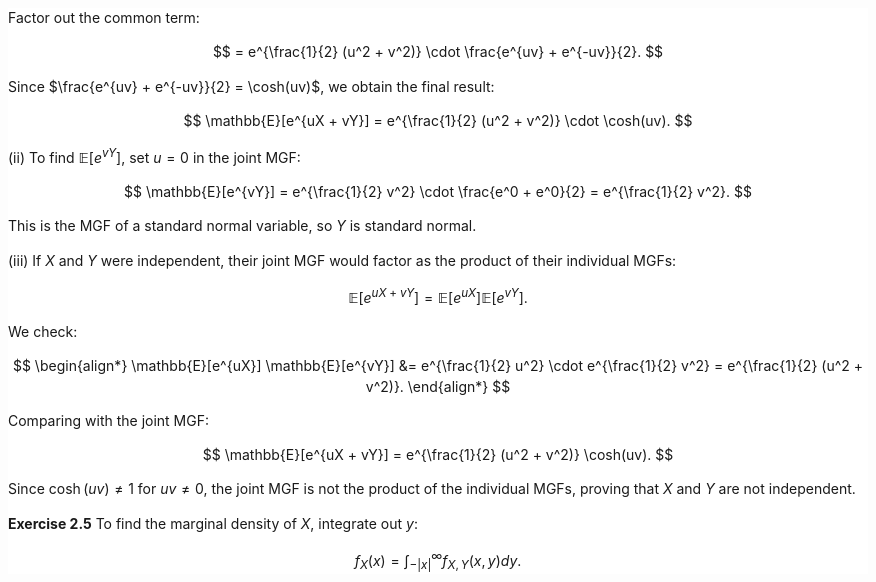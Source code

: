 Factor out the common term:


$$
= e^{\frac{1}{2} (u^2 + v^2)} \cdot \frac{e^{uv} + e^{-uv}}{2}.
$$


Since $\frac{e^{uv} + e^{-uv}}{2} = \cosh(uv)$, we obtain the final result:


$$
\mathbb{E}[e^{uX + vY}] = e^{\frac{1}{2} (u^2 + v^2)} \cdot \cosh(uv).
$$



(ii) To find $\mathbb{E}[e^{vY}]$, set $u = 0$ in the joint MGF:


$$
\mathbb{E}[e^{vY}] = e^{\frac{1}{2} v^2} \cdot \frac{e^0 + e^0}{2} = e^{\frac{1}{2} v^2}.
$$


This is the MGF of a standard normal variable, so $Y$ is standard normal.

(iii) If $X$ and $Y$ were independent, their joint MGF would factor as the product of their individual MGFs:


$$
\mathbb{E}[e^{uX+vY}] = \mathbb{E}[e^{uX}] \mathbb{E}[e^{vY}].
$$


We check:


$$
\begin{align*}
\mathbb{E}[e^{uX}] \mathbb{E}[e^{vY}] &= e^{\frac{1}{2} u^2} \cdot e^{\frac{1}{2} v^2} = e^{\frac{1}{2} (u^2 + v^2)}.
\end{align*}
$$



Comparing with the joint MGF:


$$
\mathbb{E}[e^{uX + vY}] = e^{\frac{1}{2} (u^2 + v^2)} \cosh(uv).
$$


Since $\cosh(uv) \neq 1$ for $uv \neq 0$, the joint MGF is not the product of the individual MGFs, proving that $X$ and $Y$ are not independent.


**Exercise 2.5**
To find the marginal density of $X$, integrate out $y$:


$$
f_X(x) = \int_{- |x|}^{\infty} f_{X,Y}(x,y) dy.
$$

○ ○ ○ ○

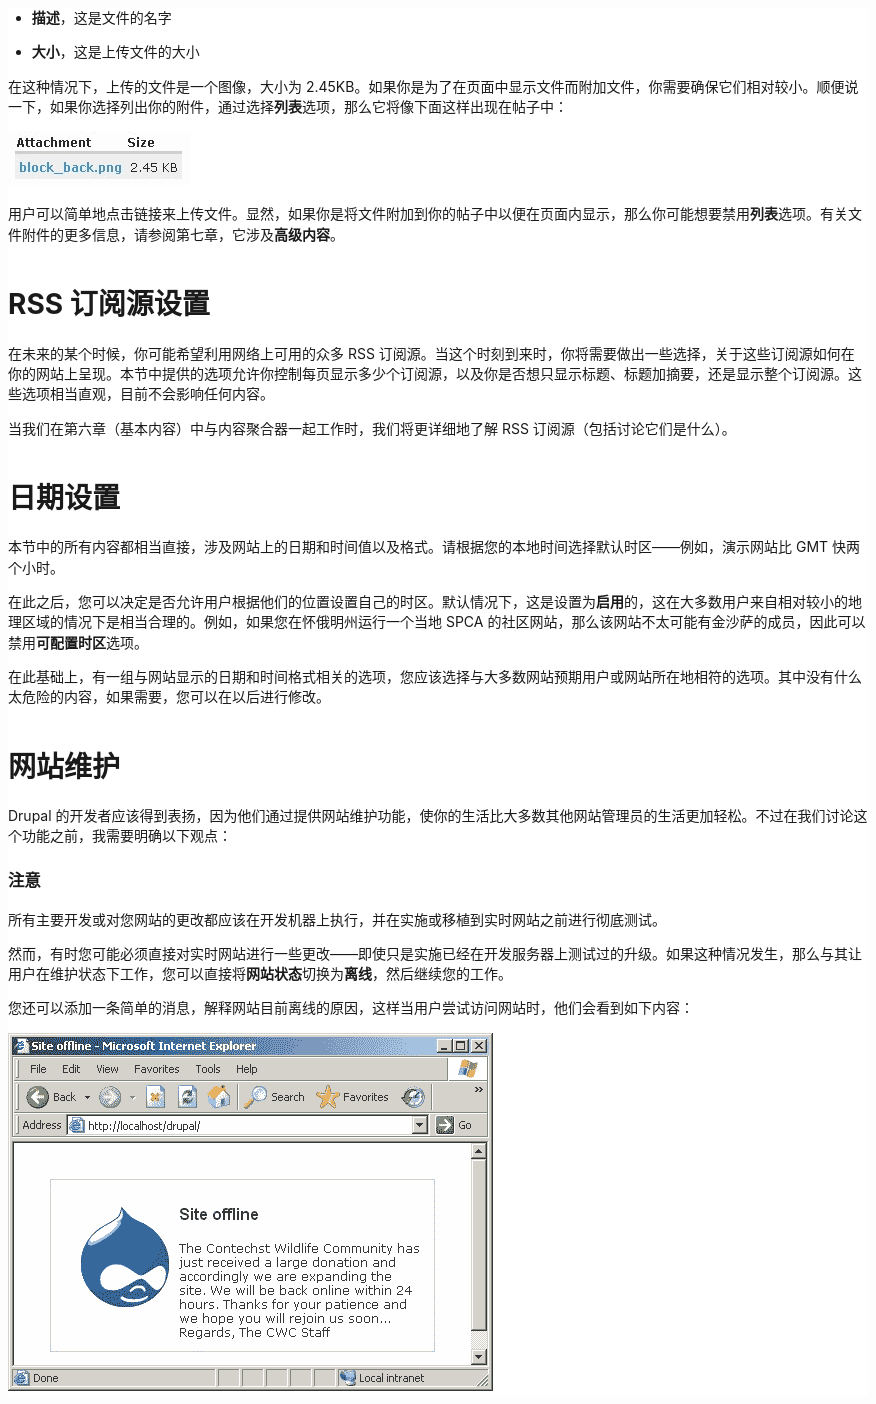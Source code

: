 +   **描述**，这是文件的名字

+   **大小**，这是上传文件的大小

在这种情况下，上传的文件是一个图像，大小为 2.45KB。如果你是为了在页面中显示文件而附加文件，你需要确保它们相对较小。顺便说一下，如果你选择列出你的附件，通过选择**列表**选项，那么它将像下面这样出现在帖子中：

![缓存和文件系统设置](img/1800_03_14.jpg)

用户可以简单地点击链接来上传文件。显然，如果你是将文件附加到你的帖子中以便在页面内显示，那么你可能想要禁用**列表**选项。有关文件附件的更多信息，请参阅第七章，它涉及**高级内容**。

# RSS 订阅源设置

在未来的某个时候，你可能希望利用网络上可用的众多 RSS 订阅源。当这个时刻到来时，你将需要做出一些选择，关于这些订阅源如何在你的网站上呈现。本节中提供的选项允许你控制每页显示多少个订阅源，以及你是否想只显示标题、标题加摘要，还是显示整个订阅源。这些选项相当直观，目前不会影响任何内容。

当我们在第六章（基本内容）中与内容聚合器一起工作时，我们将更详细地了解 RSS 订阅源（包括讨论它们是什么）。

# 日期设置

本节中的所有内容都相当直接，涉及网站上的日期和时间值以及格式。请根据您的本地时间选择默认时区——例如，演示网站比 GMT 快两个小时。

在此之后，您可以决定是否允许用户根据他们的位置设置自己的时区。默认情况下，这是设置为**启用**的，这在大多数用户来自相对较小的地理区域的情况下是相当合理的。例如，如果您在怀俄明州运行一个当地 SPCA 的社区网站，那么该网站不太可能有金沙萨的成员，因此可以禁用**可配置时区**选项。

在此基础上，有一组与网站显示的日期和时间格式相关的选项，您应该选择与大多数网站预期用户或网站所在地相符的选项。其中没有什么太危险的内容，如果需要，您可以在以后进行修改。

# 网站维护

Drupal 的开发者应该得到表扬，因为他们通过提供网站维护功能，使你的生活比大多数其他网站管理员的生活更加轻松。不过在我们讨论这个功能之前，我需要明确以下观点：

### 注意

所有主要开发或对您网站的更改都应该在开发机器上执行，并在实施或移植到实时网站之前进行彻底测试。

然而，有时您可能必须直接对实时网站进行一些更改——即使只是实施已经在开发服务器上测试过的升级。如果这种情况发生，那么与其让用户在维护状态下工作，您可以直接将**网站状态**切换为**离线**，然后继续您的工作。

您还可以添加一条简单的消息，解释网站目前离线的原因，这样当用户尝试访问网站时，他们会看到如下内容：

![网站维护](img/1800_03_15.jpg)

○ ○ ○ ○

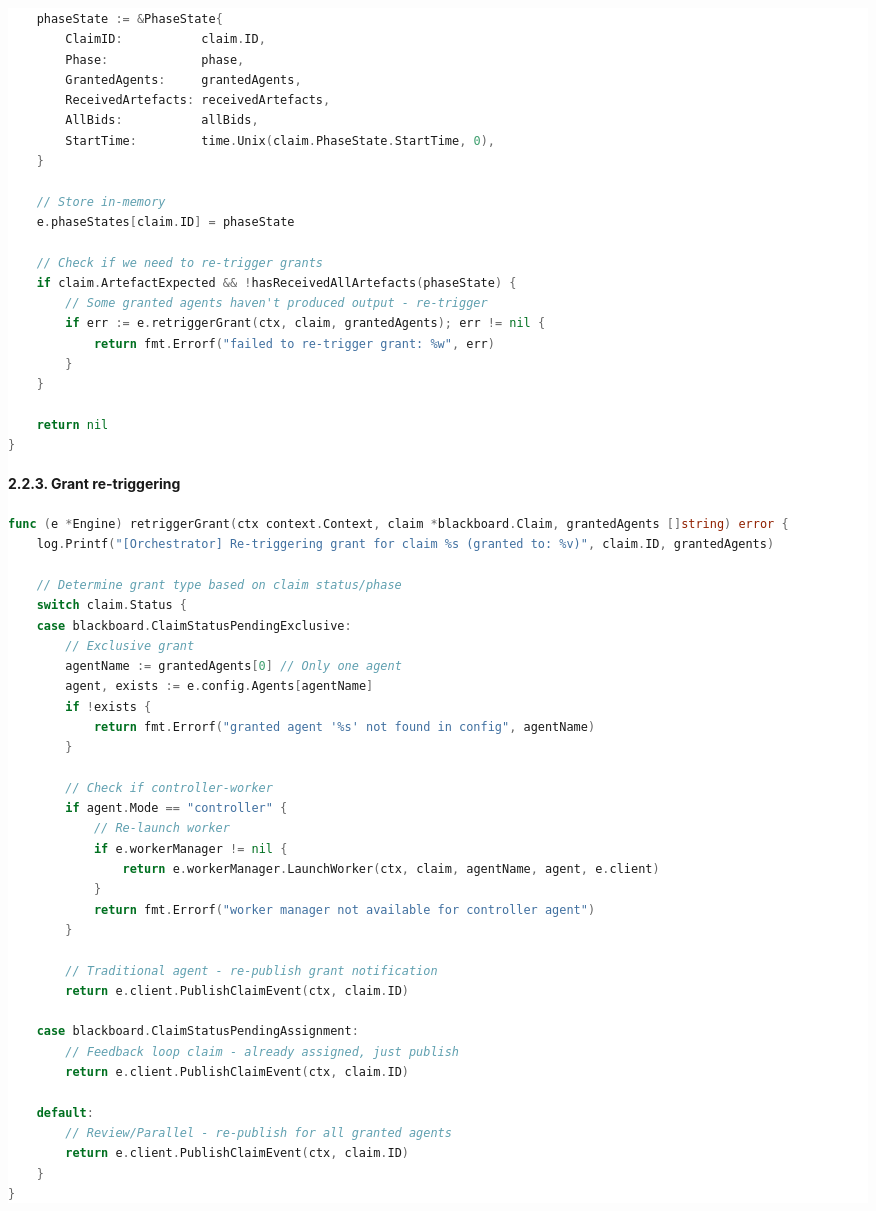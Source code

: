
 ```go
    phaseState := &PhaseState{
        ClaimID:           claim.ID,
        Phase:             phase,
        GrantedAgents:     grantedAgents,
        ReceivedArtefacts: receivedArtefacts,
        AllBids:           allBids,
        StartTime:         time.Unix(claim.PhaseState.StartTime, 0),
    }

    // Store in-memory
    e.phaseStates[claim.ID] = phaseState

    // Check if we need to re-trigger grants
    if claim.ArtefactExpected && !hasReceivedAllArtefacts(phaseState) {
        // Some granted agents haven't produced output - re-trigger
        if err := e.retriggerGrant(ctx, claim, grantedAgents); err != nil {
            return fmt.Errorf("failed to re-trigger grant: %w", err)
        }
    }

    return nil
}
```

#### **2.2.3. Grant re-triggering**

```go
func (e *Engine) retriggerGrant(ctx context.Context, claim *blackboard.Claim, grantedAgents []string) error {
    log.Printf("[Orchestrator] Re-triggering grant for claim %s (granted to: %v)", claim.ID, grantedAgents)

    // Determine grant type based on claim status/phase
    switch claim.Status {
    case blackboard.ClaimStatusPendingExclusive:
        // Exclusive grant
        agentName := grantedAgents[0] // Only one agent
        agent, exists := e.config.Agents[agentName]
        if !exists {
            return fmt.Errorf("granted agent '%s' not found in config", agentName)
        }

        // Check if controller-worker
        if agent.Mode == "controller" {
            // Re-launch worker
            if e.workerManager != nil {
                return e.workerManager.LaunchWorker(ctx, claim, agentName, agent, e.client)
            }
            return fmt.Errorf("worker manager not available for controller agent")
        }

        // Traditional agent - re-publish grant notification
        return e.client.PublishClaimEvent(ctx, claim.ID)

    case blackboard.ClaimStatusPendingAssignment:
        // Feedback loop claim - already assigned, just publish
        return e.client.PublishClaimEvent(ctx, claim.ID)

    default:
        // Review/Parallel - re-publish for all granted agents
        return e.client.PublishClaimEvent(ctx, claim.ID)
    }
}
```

○ ○ ○ ○

Copy out the lines above that hold the string "return".

            return fmt.Errorf("failed to re-trigger grant: %w", err)
    return nil
            return fmt.Errorf("granted agent '%s' not found in config", agentName)
                return e.workerManager.LaunchWorker(ctx, claim, agentName, agent, e.client)
            return fmt.Errorf("worker manager not available for controller agent")
        return e.client.PublishClaimEvent(ctx, claim.ID)
        return e.client.PublishClaimEvent(ctx, claim.ID)
        return e.client.PublishClaimEvent(ctx, claim.ID)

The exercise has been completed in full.